Screenshots wären natürlich nett  . Die Daniel K. Treiber habe ich jetzt nicht installiert, aber ich werde das jetzt mal tun und die ausprobieren, den "erweitert" Button habe ich jetzt gefunden , war eigentlich offensichtlich.
Zu dem Badewannensound kann ich auch nur sagen, dass der mich eigentlich auch kaum stört, jedenfalls nicht der Bass. Lediglich die Höhen sind manchmal ein wenig(!!) "pregnant". Wenn ich MW3 daddel, hab ich manchmal Angst selbst taub zu werden, wenn nebem mir eine Flashbang hoch geht und die Waffen sind auch ein bisschen schrill, vielleicht gewöhne ich mich aber auch noch daran, vielleicht findet sich aber auch eine Möglichkeit das einzudämmen, man weiß es nicht.

Vielleicht liegen die übertriebenen Höhen aber auch nur am Spiel, ist schwer zu sagen, bei anderen Spielen fällt das jedenfalls nicht so auf.


----------



## Jackey555 (1. März 2013)

Screenshots sind ja sinnfrei wenn du die Einstellung bereits gefunden hast.

Auf welchen Einstellungen spielst du denn jetzt? Nach einer längeren Zeit auf 2.1/2.0 fand ich die Einstellung Kopfhörer nur noch furchtbar. Wie ergeht es dir? 
Hast du mal nach einer Lösung gesucht, um trotz Einstellungen 2.1/2.0 im Windos 5.1 einstellen zu können? Ich bin bisher leider nicht weiter ohne Rechner imo. Ich glaube da liegt die (noch?) nicht realisierbare perfekte Einstellung begraben.


----------



## Krachbummente (2. März 2013)

ja die Screens wären wirklich sinnlos, aber den Post habe ich auch ca. 3x nachträglich bearbeitet, da kommt einem sowas unter  .   Zu der Winkeleinstellung, bzw. es heißt "THX-Einrichtungskonsole" hab ich rausgefunden, dass ich es doch nicht übersehen hatte, das ist bei dem standard Programmpaket von Creative, also das welches man da momentan downloaden kann, nicht dabei, genauso wie viele andere Dinge, die ich vermisst habe. Jetzt hab ich eine Alternative installiert, sowas ähnliches wie die Daniel K Version, heißt nur anders, vlt. ist es aber auch das selbe, da ist jetzt alles dabei, insofern danke für den indirekten Tipp.

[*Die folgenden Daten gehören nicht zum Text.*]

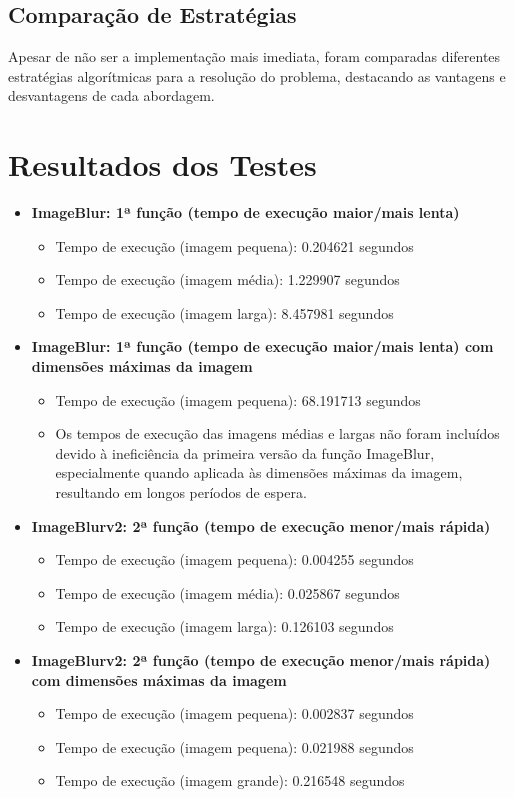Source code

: \documentclass{article}
\begin{document}
\subsection{Comparação de Estratégias}
Apesar de não ser a implementação mais imediata, foram comparadas diferentes estratégias algorítmicas para a resolução do problema, destacando as vantagens e desvantagens de cada abordagem.

\section{Resultados dos Testes}

\begin{itemize}
    \item \textbf{ImageBlur: 1ª função (tempo de execução maior/mais lenta)}
    \begin{itemize}
        \item Tempo de execução (imagem pequena): 0.204621 segundos
        \item Tempo de execução (imagem média): 1.229907 segundos
        \item Tempo de execução (imagem larga): 8.457981 segundos
    \end{itemize}
    
    \item \textbf{ImageBlur: 1ª função (tempo de execução maior/mais lenta) com dimensões máximas da imagem}
    \begin{itemize}
        \item Tempo de execução (imagem pequena): 68.191713 segundos
        \item Os tempos de execução das imagens médias e largas não foram incluídos devido à ineficiência da primeira versão da função ImageBlur, especialmente quando aplicada às dimensões máximas da imagem, resultando em longos períodos de espera.
    \end{itemize}
    
    
    
    \item \textbf{ImageBlurv2: 2ª função (tempo de execução menor/mais rápida)}
    \begin{itemize}
        \item Tempo de execução (imagem pequena): 0.004255 segundos
        \item Tempo de execução (imagem média): 0.025867 segundos
        \item Tempo de execução (imagem larga): 0.126103 segundos
    \end{itemize}
    
    \item \textbf{ImageBlurv2: 2ª função (tempo de execução menor/mais rápida) com dimensões máximas da imagem}
    \begin{itemize}
        \item Tempo de execução (imagem pequena): 0.002837 segundos
        \item Tempo de execução (imagem pequena): 0.021988 segundos
        \item Tempo de execução (imagem grande): 0.216548 segundos
    \end{itemize}
\end{itemize}
\end{document}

Ich Spiele immernoch auf Kopfhörer (bei Creative eingestellt) und 5.1 unter Windows eingestellt. Mit 2.0/2.1 anstatt der Kopfhörer geht das tatsächlich nicht und mir fällt da auch keine wirkliche Lösung ein. Wenn du das ganze auf KH und 5.1 eingestellt hast, müsste es eigentlich laufen. Steht das bei dir auch wirklich auf 5.1 oder hat sich das vlt. geändert? Wenn man das bei Creative von KH auf 2.0/2.1 umstellt ändert sich das bei Windows auch auf Stereo und wenn man dann bei Creative zurück auf KH stellt und bei Windows nichts mehr ändert, bleibt das da auch auf Stereo und der Sound ist grässlich (ich habs erlebt), jedenfalls, wenn das Spiel auf 5.1 eingestellt ist.
Also nochmal die genauen Einstellungen von mir:

Creative:
*X-Fi CMSS-3D:*      an                      *EAX:*     an
*X-Fi Crystalizer:*    aus                     *Mikrofonumgebung:* aus
*EQ:*                    (jetzt auch) aus     *Lautsprecher:* Kopfhörer
*Mixer:*                 alles aus               *Bass Boost:* natürlich aus
*SVM:*                  aus                      *DTS/Dolby:*   aus

Windows:
unter Konfiguration:
5.1 Surround ⇒ überall Häckchen
(Abtastrate: 96kHz, 24 Bit)

Vielleicht hast du ja auch bei den EAX Effekten irgendwas falsch eingestellt, was ich aber eher nicht denke, ich weiß auch nicht ob sich das aus dem Unterhaltungsmodus überträgt. Mehr fällt mir jetzt nicht ein.


----------



## Jackey555 (2. März 2013)

Du hast nun wharscheinlich die Pax Treiber, die eigentlich nicht zu empfehlen sind.

Soweit mir bekannt ist:
PAX ist ein mieser tweaker, der hauptsächlich an den Einstellungen des sounds pfuscht und das dann als neuen Treiber verkauft. Es gab in grauer Urzeit mal einen PAX, der wirkliche Leistungen und VErbesserungen in den Treiber von Creative erbracht hat. Der aktuelle PAX ist ein Trittbrettfahrer und bediente sich der einstigen Popularität.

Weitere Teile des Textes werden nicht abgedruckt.